### Stats Exercises week 4

## Problem 1.

(Computer exercise) We will consider a simulation to study null-hypothesis significance testing (NHST).

The researchers are using a test with level $\alpha = 0.05$.

In the following cases, compute the expected number of:

true positive rejections (TP) where $H_1$ is true and $H_0$ is correctly rejected, 

false positives (FP) where $H_0$ is true but it is rejected, 

true negatives (TN) where $H_0$ is true and it is not rejected, 
 
and false negatives (FN) $H_1$ is true but $H_0$ is not rejected.

In [107]:
import math
def meaningful(x, digits = 3):
    if x == 0:
        return "0"
    magnitude = math.floor(math.log10(abs(x)))
    decimals = digits - magnitude - 1
    add = " "
    if x < 0:
        add = ""
    return add + f"{round(x, decimals):g}"

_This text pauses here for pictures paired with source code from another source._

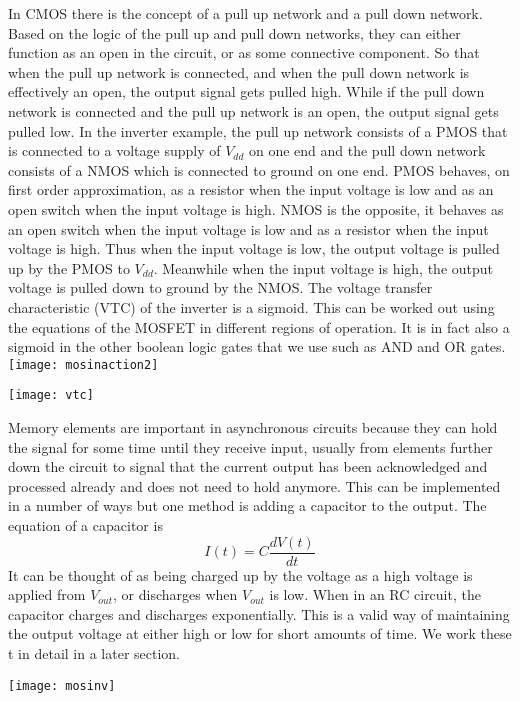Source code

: \documentclass{article}
\begin{document}
\newline
In CMOS there is the concept of a pull up network and a pull down network.  Based on the logic of the pull up and pull down networks, they can either function as an open in the circuit, or as some connective component.  So that when the pull up network is connected, and when the pull down network is effectively an open, the output signal gets pulled high.  While if the pull down network is connected and the pull up network is an open, the output signal gets pulled low.  In the inverter example, the pull up network consists of a PMOS that is connected to a voltage supply of $V_{dd}$ on one end and the pull down network consists of a NMOS which is connected to ground on one end.  PMOS behaves, on first order approximation, as a resistor when the input voltage is low and as an open switch when the input voltage is high.  NMOS is the opposite, it behaves as an open switch when the input voltage is low and as a resistor when the input voltage is high.  Thus when the input voltage is low, the output voltage is pulled up by the PMOS to $V_{dd}$.  Meanwhile when the input voltage is high, the output voltage is pulled down to ground by the NMOS.  The voltage transfer characteristic (VTC) of the inverter is a sigmoid.  This can be worked out using the equations of the MOSFET in different regions of operation.  It is in fact also a sigmoid in the other boolean logic gates that we use such as AND and OR gates.
\newline
\texttt{[image: mosinaction2]}
\begin{center}
\texttt{[image: vtc]}
\end{center}
\newline

Memory elements are important in asynchronous circuits because they can hold the signal for some time until they receive input, usually from elements further down the circuit to signal that the current output has been acknowledged and processed already and does not need to hold anymore.  This can be implemented in a number of ways but one method is adding a capacitor to the output.  The equation of a capacitor is 
\[I(t)=C\frac{dV(t)}{dt}
\]
It can be thought of as being charged up by the voltage as a high voltage is applied from $V_{out}$, or discharges when $V_{out}$ is low.  When in an RC circuit, the capacitor charges and discharges exponentially.  This is a valid way of maintaining the output voltage at either high or low for short amounts of time.  We work these t in detail in a later section. 
\begin{center}
\texttt{[image: mosinv]}
\end{center}
\end{document}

def calculate_values(h_0, h_1, alpha, power):
    tn = int(round((1 - alpha) * h_0))
    fp = int(round(alpha * h_0))
    tp = int(round(power * h_1))
    fn = int(round((1 - power) * h_1))
    assert tn + fp + tp + fn == h_0 + h_1
    print([tp, fp, tn, fn])
    return f"Test:\n\tH_0: {h_0}\tH_1: {h_1}\tpow: {power}\tpow: {alpha}\n\ttp: {tp}\t\tfp: {fp}\t\ttn: {tn}\t\tfn: {fn}\n"
    

print(calculate_values(100,100,0.05,0.8))
print(calculate_values(100,100,0.05,0.2))
print(calculate_values(900,100,0.05,0.8))
print(calculate_values(900,100,0.05,0.2))

[80, 5, 95, 20]
Test:
	H_0: 100	H_1: 100	pow: 0.8	pow: 0.05
	tp: 80		fp: 5		tn: 95		fn: 20

[20, 5, 95, 80]
Test:
	H_0: 100	H_1: 100	pow: 0.2	pow: 0.05
	tp: 20		fp: 5		tn: 95		fn: 80

[80, 45, 855, 20]
Test:
	H_0: 900	H_1: 100	pow: 0.8	pow: 0.05
	tp: 80		fp: 45		tn: 855		fn: 20

[20, 45, 855, 80]
Test:
	H_0: 900	H_1: 100	pow: 0.2	pow: 0.05
	tp: 20		fp: 45		tn: 855		fn: 80



## Problem 2.

A scientific paper in machine learning reports a comparison of three algorithms on a classification task (average accuracy $\pm$ standard deviation over 8 repeats with an independent random partition of the data; higher is better).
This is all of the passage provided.